Willis McCall was also a man who did not shy away from speaking his mind, even with reporters. In fact, he divulged to them that he had received a call from a woman at, of all places, the New York office of the NAACP. (Most likely, it was from LDF attorney Constance Baker Motley, who would, a few years later, help write briefs for Thurgood Marshall for Brown v. Board of Education.) She wanted to know what the sheriff’s department was doing to protect the black citizens of Groveland. “I told her we were looking after them all right,” McCall announced to reporters, “and I said we’d take care of half of those in Harlem if they wanted us to. Then I hung up.”

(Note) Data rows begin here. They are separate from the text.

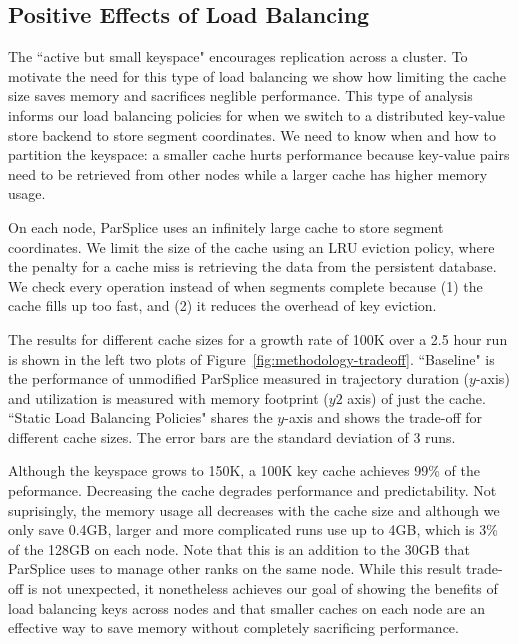 \subsection{Positive Effects of Load Balancing}
\label{sec:positive-effects-of-load-balancing}

The ``active but small keyspace" encourages replication across a cluster.  To
motivate the need for this type of load balancing we show how limiting the
cache size saves memory and sacrifices neglible performance. This type of
analysis informs our load balancing policies for when we switch to a
distributed key-value store backend to store segment coordinates.  We need to
know when and how to partition the keyspace: a smaller cache hurts performance
because key-value pairs need to be retrieved from other nodes while a larger
cache has higher memory usage. 

On each node, ParSplice uses an infinitely large cache to store segment
coordinates. We limit the size of the cache using an LRU eviction policy, where
the penalty for a cache miss is retrieving the data from the persistent
database.  We check every operation instead of when segments complete because
(1) the cache fills up too fast, and (2) it reduces the overhead of key
eviction. 

The results for different cache sizes for a growth rate of 100K over a 2.5 hour
run is shown in the left two plots of Figure~\ref{fig:methodology-tradeoff}.
``Baseline" is the performance of unmodified ParSplice  measured in trajectory
duration (\(y\)-axis) and utilization is measured with memory footprint (\(y2\)
axis) of just the cache.  ``Static Load Balancing Policies" shares the
\(y\)-axis and shows the trade-off for different cache sizes. The error bars
are the standard deviation of 3 runs. 

Although the keyspace grows to 150K, a 100K key cache achieves 99\% of the
peformance. Decreasing the cache degrades performance and predictability.  Not
suprisingly, the memory usage all decreases with the cache size and although we
only save 0.4GB, larger and more complicated runs use up to 4GB, which is 3\%
of the 128GB on each node. Note that this is an addition to the 30GB that
ParSplice uses to manage other ranks on the same node. While this result
trade-off is not unexpected, it nonetheless achieves our goal of showing the
benefits of load balancing keys across nodes and that smaller caches on each
node are an effective way to save memory without completely sacrificing
performance.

AT SUNSET, ON Monday, July 18, a mob of more than one hundred men was spotted just a few miles north of Groveland. They’d set up a roadblock and were stopping cars, searching for blacks. Rumor reached McCall’s office that the “Ku Klux Klan was planning to wipe out the entire Negro community of Groveland.” The sheriff grabbed a handful of deputies and made a dash to Stuckey Still, where they waited with the National Guard, watching as cars loaded with whites circled the streets. Suddenly there was a volley of gunshots as riders began firing their guns indiscriminately into houses. Most of the black residents had already cleared out of the area, but some continued their nightly retreat into the swamps and woods, fearful of more violence. Joe Maxwell wasn’t one of them. He had stayed behind with his family, in the small house that he had built himself, determined to ride out the night. Maxwell had recently returned from military service; with a wife and three small children to provide for, he was planning on being in the groves the next morning, where it was entirely possible he’d be working for some of the same whites night-riding in that long line of cars menacing Stuckey Still. He could hear the roar of the motors, the ugly shouts of fired-up men.

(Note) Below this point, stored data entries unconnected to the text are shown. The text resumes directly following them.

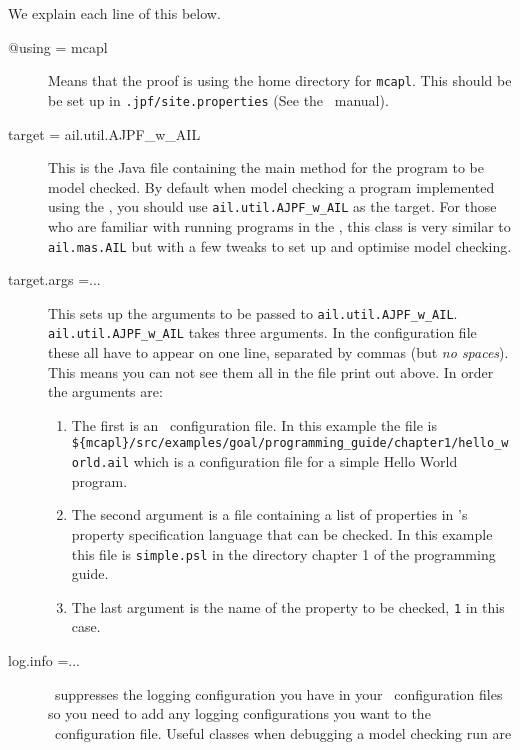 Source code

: \documentclass[a4]{article}
\begin{document}
We explain each line of this below.

\begin{sloppypar}
\begin{description}
\item[@using = mcapl] Means that the proof is using the home directory for \texttt{mcapl}.  This should be be set up in \texttt{.jpf/site.properties} (See the \mcapl\ manual).
\item[target = ail.util.AJPF\_w\_AIL] This is the Java file containing the main method for the program to be model checked.  By default when model checking a program implemented using the \ail, you should use \texttt{ail.util.AJPF\_w\_AIL} as the target.  For those who are familiar with running programs in the \ail, this class is very similar to \texttt{ail.mas.AIL} but with a few tweaks to set up and optimise model checking.
\item[target.args =...] This sets up the arguments to be passed to \texttt{ail.util.AJPF\_w\_AIL}.  \texttt{ail.util.AJPF\_w\_AIL} takes three arguments.  In the configuration file these all have to appear on one line, separated by commas (but \emph{no spaces}).  This means you can not see them all in the file print out above.  In order the arguments are:
\begin{enumerate}
\item The first is an \ail\ configuration file.  In this example the file is \texttt{\$\{mcapl\}/src/examples/goal/programming\_guide/chapter1/hello\_world.ail} which is a configuration file for a simple Hello World program.
\item The second argument is a file containing a list of properties in \ajpf's property specification language that can be checked.  In this example this file is \texttt{simple.psl} in the directory chapter 1 of the programming guide.
\item The last argument is the name of the property to be checked, \texttt{1} in this case.
\end{enumerate}
\item[log.info =... ] \jpf\ suppresses the logging configuration you have in your \ail\ configuration files so you need to add any logging configurations you want to the \jpf\ configuration file.  Useful classes when debugging a model checking run are


\end{description}
\end{sloppypar}
\end{document}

There were at least three cattle trucks packed full with men, all of them screaming and hollering, their guns poking out from the slotted sides. Behind them followed countless cars with long guns poking out the windows. Maxwell heard a frightening cry: “That’s old Joe Maxwell’s house over there!”

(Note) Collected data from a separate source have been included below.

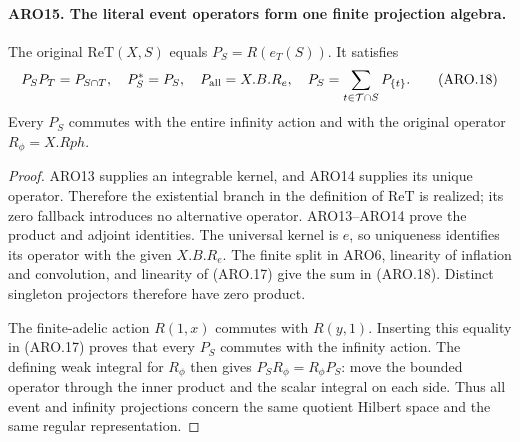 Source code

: \documentclass[11pt,a4paper]{article}
\numberwithin{equation}{section}
\theoremstyle{remark}\newtheorem{remark}[theorem]{Remark}
\begin{document}
\paragraph{ARO15. The literal event operators form one finite projection algebra.}
\label{claim:ARO15}
The original \(\mathrm{ReT}(X,S)\) equals \(P_S=R(e_T(S))\).
It satisfies
\[
 P_SP_T=P_{S\cap T},\quad P_S^*=P_S,\quad
 P_{\rm all}=X.B.R_e,
 \quad P_S=\sum_{t\in\mathcal T\cap S}P_{\{t\}}.
 \tag{ARO.18}
\]
Every \(P_S\) commutes with the entire infinity action and with
the original operator \(R_\phi=X.Rph\).
\begin{proof}
ARO13 supplies an integrable kernel, and ARO14 supplies its unique
operator.  Therefore the existential branch in the definition of
\(\mathrm{ReT}\) is realized; its zero fallback introduces no
alternative operator.  ARO13--ARO14 prove the product and adjoint
identities.  The universal kernel is \(e\), so uniqueness identifies
its operator with the given \(X.B.R_e\).  The finite split in ARO6,
linearity of inflation and convolution, and linearity of (ARO.17)
give the sum in (ARO.18).  Distinct singleton projectors therefore
have zero product.

The finite-adelic action \(R(1,x)\) commutes with \(R(y,1)\).
Inserting this equality in (ARO.17) proves that every \(P_S\)
commutes with the infinity action.  The defining weak integral for
\(R_\phi\) then gives \(P_SR_\phi=R_\phi P_S\): move the bounded
operator through the inner product and the scalar integral on
each side.  Thus all event and infinity projections concern the
same quotient Hilbert space and the same regular representation.
\end{proof}

\end{document}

Maxwell told his children to hide under the bed, and trying to keep them safe, he piled mattresses up around them. He “heard a window break and that’s when they shot in the house,” Maxwell later recalled. Shotgun fire pelleted a bag of crayons just inches above his six-year-old daughter’s bed. Glass shattered everywhere. The screams of Maxwell’s children inside counterpointed the horrific rebel yells from outside.
McCall and his deputies sped toward the shooting. When someone warned, “You better not go down there, they’ll kill you,” he replied, “I don’t have any choice.”
Shots were echoing nonstop in the dark, but the sheriff could make out the flickering figures of men running in the glare of headlights. “Sons of bitches,” he said. “Now they got me mad.”
The sheriff jumped out of his car and fired a tear-gas canister into the crowd—to no effect; the mob just moved farther ahead. McCall reloaded the tear-gas gun and fired at a truck; this time the smoke cleared the crowd from the area. When the sheriff and his deputies made an attempt to follow the mob, the wind blew the tear gas back at them and they were temporarily incapacitated.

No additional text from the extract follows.